# AIM OF THE TASK:
Please repeat the listing in its entirety, without any alteration.

# EXCERPTED DATA:

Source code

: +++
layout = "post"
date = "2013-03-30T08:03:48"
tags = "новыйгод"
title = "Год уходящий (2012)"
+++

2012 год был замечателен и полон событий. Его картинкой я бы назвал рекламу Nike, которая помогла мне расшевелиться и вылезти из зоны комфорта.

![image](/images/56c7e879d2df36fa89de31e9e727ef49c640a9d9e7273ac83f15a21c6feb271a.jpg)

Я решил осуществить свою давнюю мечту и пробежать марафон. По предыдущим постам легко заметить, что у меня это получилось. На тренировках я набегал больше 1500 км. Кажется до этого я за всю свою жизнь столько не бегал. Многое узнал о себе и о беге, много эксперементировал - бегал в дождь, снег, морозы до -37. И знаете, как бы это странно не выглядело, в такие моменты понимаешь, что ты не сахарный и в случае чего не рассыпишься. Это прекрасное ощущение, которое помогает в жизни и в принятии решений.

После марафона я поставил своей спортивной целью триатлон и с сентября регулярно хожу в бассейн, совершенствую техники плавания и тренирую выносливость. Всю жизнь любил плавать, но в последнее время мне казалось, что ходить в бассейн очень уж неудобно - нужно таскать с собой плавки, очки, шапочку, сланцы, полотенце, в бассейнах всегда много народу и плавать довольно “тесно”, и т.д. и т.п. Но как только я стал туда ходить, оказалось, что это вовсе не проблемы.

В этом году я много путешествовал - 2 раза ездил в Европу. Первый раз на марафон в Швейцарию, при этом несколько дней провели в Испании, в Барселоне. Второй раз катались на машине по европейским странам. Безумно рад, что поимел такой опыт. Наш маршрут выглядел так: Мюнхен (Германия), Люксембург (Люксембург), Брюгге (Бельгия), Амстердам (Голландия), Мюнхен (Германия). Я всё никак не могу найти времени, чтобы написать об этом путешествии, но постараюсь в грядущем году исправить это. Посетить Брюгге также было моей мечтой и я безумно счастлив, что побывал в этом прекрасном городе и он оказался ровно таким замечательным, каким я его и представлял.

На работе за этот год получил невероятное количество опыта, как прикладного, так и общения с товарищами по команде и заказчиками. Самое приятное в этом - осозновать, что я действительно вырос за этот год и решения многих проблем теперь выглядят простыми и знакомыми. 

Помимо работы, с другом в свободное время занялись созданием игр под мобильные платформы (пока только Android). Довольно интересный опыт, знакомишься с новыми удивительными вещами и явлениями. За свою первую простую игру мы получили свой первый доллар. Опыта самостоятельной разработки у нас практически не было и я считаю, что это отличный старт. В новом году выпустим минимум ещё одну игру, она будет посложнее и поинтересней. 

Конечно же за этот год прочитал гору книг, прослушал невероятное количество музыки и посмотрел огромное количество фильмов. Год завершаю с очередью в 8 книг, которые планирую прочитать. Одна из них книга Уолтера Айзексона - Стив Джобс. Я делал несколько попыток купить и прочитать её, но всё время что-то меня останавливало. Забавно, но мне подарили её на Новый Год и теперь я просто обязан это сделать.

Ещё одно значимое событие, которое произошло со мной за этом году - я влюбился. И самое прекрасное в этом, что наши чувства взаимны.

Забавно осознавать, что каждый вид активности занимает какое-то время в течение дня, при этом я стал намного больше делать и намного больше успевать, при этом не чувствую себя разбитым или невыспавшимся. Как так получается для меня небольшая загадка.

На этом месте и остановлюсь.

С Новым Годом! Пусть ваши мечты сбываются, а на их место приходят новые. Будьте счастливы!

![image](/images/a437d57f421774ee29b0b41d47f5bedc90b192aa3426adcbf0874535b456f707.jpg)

# RESPONSE:
Source code

: +++
layout = "post"
date = "2013-03-30T08:03:48"
tags = "новыйгод"
title = "Год уходящий (2012)"
+++

2012 год был замечателен и полон событий. Его картинкой я бы назвал рекламу Nike, которая помогла мне расшевелиться и вылезти из зоны комфорта.

![image](/images/56c7e879d2df36fa89de31e9e727ef49c640a9d9e7273ac83f15a21c6feb271a.jpg)

Я решил осуществить свою давнюю мечту и пробежать марафон. По предыдущим постам легко заметить, что у меня это получилось. На тренировках я набегал больше 1500 км. Кажется до этого я за всю свою жизнь столько не бегал. Многое узнал о себе и о беге, много эксперементировал - бегал в дождь, снег, морозы до -37. И знаете, как бы это странно не выглядело, в такие моменты понимаешь, что ты не сахарный и в случае чего не рассыпишься. Это прекрасное ощущение, которое помогает в жизни и в принятии решений.

После марафона я поставил своей спортивной целью триатлон и с сентября регулярно хожу в бассейн, совершенствую техники плавания и тренирую выносливость. Всю жизнь любил плавать, но в последнее время мне казалось, что ходить в бассейн очень уж неудобно - нужно таскать с собой плавки, очки, шапочку, сланцы, полотенце, в бассейнах всегда много народу и плавать довольно “тесно”, и т.д. и т.п. Но как только я стал туда ходить, оказалось, что это вовсе не проблемы.

В этом году я много путешествовал - 2 раза ездил в Европу. Первый раз на марафон в Швейцарию, при этом несколько дней провели в Испании, в Барселоне. Второй раз катались на машине по европейским странам. Безумно рад, что поимел такой опыт. Наш маршрут выглядел так: Мюнхен (Германия), Люксембург (Люксембург), Брюгге (Бельгия), Амстердам (Голландия), Мюнхен (Германия). Я всё никак не могу найти времени, чтобы написать об этом путешествии, но постараюсь в грядущем году исправить это. Посетить Брюгге также было моей мечтой и я безумно счастлив, что побывал в этом прекрасном городе и он оказался ровно таким замечательным, каким я его и представлял.

На работе за этот год получил невероятное количество опыта, как прикладного, так и общения с товарищами по команде и заказчиками. Самое приятное в этом - осозновать, что я действительно вырос за этот год и решения многих проблем теперь выглядят простыми и знакомыми. 

Помимо работы, с другом в свободное время занялись созданием игр под мобильные платформы (пока только Android). Довольно интересный опыт, знакомишься с новыми удивительными вещами и явлениями. За свою первую простую игру мы получили свой первый доллар. Опыта самостоятельной разработки у нас практически не было и я считаю, что это отличный старт. В новом году выпустим минимум ещё одну игру, она будет посложнее и поинтересней. 

Конечно же за этот год прочитал гору книг, прослушал невероятное количество музыки и посмотрел огромное количество фильмов. Год завершаю с очередью в 8 книг, которые планирую прочитать. Одна из них книга Уолтера Айзексона - Стив Джобс. Я делал несколько попыток купить и прочитать её, но всё время что-то меня останавливало. Забавно, но мне подарили её на Новый Год и теперь я просто обязан это сделать.

Ещё одно значимое событие, которое произошло со мной за этом году - я влюбился. И самое прекрасное в этом, что наши чувства взаимны.

Забавно осознавать, что каждый вид активности занимает какое-то время в течение дня, при этом я стал намного больше делать и намного больше успевать, при этом не чувствую себя разбитым или невыспавшимся. Как так получается для меня небольшая загадка.

На этом месте и остановлюсь.

С Новым Годом! Пусть ваши мечты сбываются, а на их место приходят новые. Будьте счастливы!

![image](/images/a437d57f421774ee29b0b41d47f5bedc90b192aa3426adcbf0874535b456f707.jpg)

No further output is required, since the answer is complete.